TASK ITEM: State only the number of lines below where the word "mounted" is found.

SOURCE MATERIAL:
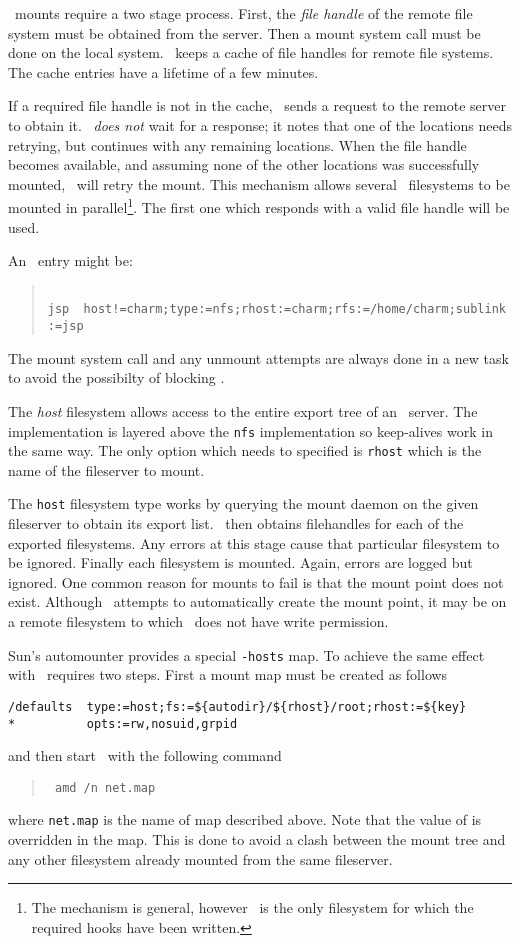 \NFS\ mounts require a two stage process.  First, the {\em file handle} of
the remote file system must be obtained from the server.  Then a mount
system call must be done on the local system.
\Amd\ keeps a cache of file handles for remote file systems.  The cache
entries have a lifetime of a few minutes.

If a required file handle is not in the cache, \amd\ sends a request
to the remote server to obtain it.  \Amd\ {\em does not} wait for
a response; it notes that one of the locations needs retrying, but
continues with any remaining locations.  When the file handle becomes
available, and assuming none of the other locations was successfully
mounted, \amd\ will retry the mount.  This mechanism allows several
\NFS\ filesystems to be mounted in parallel\footnote{The mechanism
is general, however \NFS\ is the only filesystem
for which the required hooks have been written.}.
The first one which
responds with a valid file handle will be used.

An \NFS\ entry might be:
\begin{quote}
\tt
jsp\ \ host!=charm;type:=nfs;rhost:=charm;rfs:=/home/charm;sublink:=jsp
\end{quote}

The mount system call and any unmount attempts are always done
in a new task to avoid the possibilty of blocking \amd.


The {\em host} filesystem allows access to the entire export tree of
an \NFS\ server.  The implementation is layered above the {\tt nfs} implementation
so keep-alives work in the same way.
The only option which needs to specified is {\tt rhost} which is the name
of the fileserver to mount.

The {\tt host} filesystem type works by querying the mount daemon on the
given fileserver to obtain its export list.  \Amd\ then obtains filehandles
for each of the exported filesystems.  Any errors at this stage cause that
particular filesystem to be ignored.  Finally each filesystem is mounted.
Again, errors are logged but ignored.  One common reason for mounts to fail
is that the mount point does not exist.  Although \amd\ attempts to
automatically create the mount point, it may be on a remote filesystem
to which \amd\ does not have write permission.

Sun's automounter provides a special {\tt -hosts} map.  To achieve the same
effect with \amd\ requires two steps.  First a mount map must be created as
follows
\begin{verbatim}
/defaults  type:=host;fs:=${autodir}/${rhost}/root;rhost:=${key}
*          opts:=rw,nosuid,grpid
\end{verbatim}
and then start \amd\ with the following command
\begin{quote}
\tt
amd /n net.map
\end{quote}
where {\tt net.map} is the name of map described above.
Note that the value of  is overridden in the map.  This is done to
avoid a clash between the mount tree and any other filesystem already
mounted from the same fileserver.

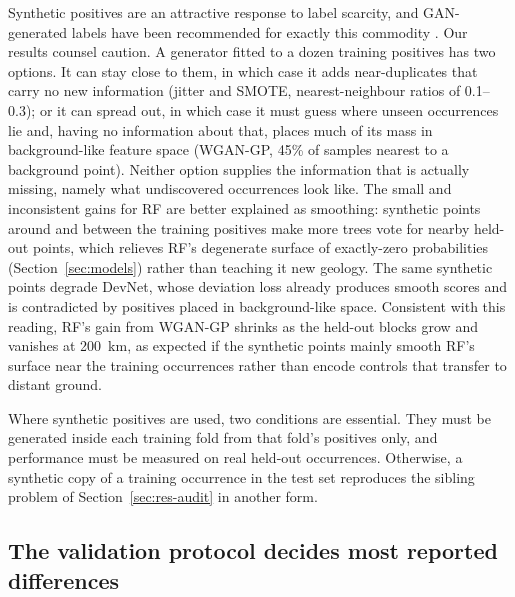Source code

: \documentclass[pdflatex,sn-apa]{sn-jnl}
\begin{document}
Synthetic positives are an attractive response to label scarcity, and GAN-generated labels have been recommended for exactly this commodity \citep{Parsa2025}. Our results counsel caution. A generator fitted to a dozen training positives has two options. It can stay close to them, in which case it adds near-duplicates that carry no new information (jitter and SMOTE, nearest-neighbour ratios of 0.1--0.3); or it can spread out, in which case it must guess where unseen occurrences lie and, having no information about that, places much of its mass in background-like feature space (WGAN-GP, 45\% of samples nearest to a background point). Neither option supplies the information that is actually missing, namely what undiscovered occurrences look like. The small and inconsistent gains for RF are better explained as smoothing: synthetic points around and between the training positives make more trees vote for nearby held-out points, which relieves RF's degenerate surface of exactly-zero probabilities (Section~\ref{sec:models}) rather than teaching it new geology. The same synthetic points degrade DevNet, whose deviation loss already produces smooth scores and is contradicted by positives placed in background-like space. Consistent with this reading, RF's gain from WGAN-GP shrinks as the held-out blocks grow and vanishes at 200~km, as expected if the synthetic points mainly smooth RF's surface near the training occurrences rather than encode controls that transfer to distant ground.

Where synthetic positives are used, two conditions are essential. They must be generated inside each training fold from that fold's positives only, and performance must be measured on real held-out occurrences. Otherwise, a synthetic copy of a training occurrence in the test set reproduces the sibling problem of Section~\ref{sec:res-audit} in another form.

\subsection{The validation protocol decides most reported differences}\label{sec:disc-protocol}
\end{document}
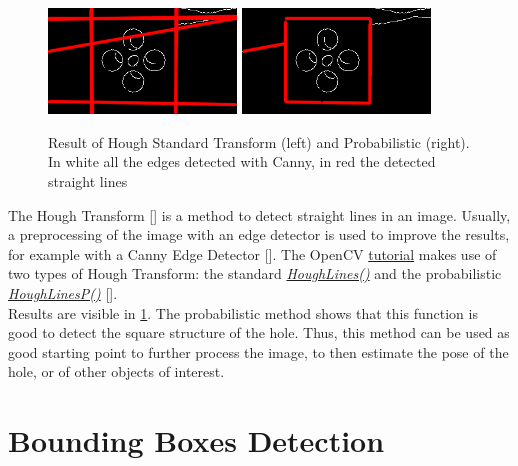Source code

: \begin{figure}[H]
	\centering
		\includegraphics[width=5.0cm]{canny_HoughStandard}
		\qquad
		\includegraphics[width=5.0cm]{canny_HoughProb}
	\caption{Result of Hough Standard Transform (left) and Probabilistic (right). In white all the edges detected with Canny, in red the detected straight lines}
	\label{fig:HoughStandard}
\end{figure}

The Hough Transform [\cite{DudaHoughTrasf}] is a method to detect straight lines in an image. Usually, a preprocessing of the image with an edge detector is used to improve the results, for example with a Canny Edge Detector [\cite{CannyEdge}]. The OpenCV \href{https://docs.opencv.org/3.4/d9/db0/tutorial_hough_lines.html}{tutorial} makes use of two types of Hough Transform: the standard \href{https://docs.opencv.org/3.4/dd/d1a/group__imgproc__feature.html#ga46b4e588934f6c8dfd509cc6e0e4545a}{\textit{HoughLines()}} and the probabilistic \href{https://docs.opencv.org/3.4/dd/d1a/group__imgproc__feature.html#ga8618180a5948286384e3b7ca02f6feeb}{\textit{HoughLinesP()}} [\cite{houghprob}].\\
Results are visible in \ref{fig:HoughStandard}. The probabilistic method shows that this function is good to detect the square structure of the hole. 
Thus, this method can be used as good starting point to further process the image, to then estimate the pose of the hole, or of other objects of interest.

\section{Bounding Boxes Detection}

FINAL ANSWER: 4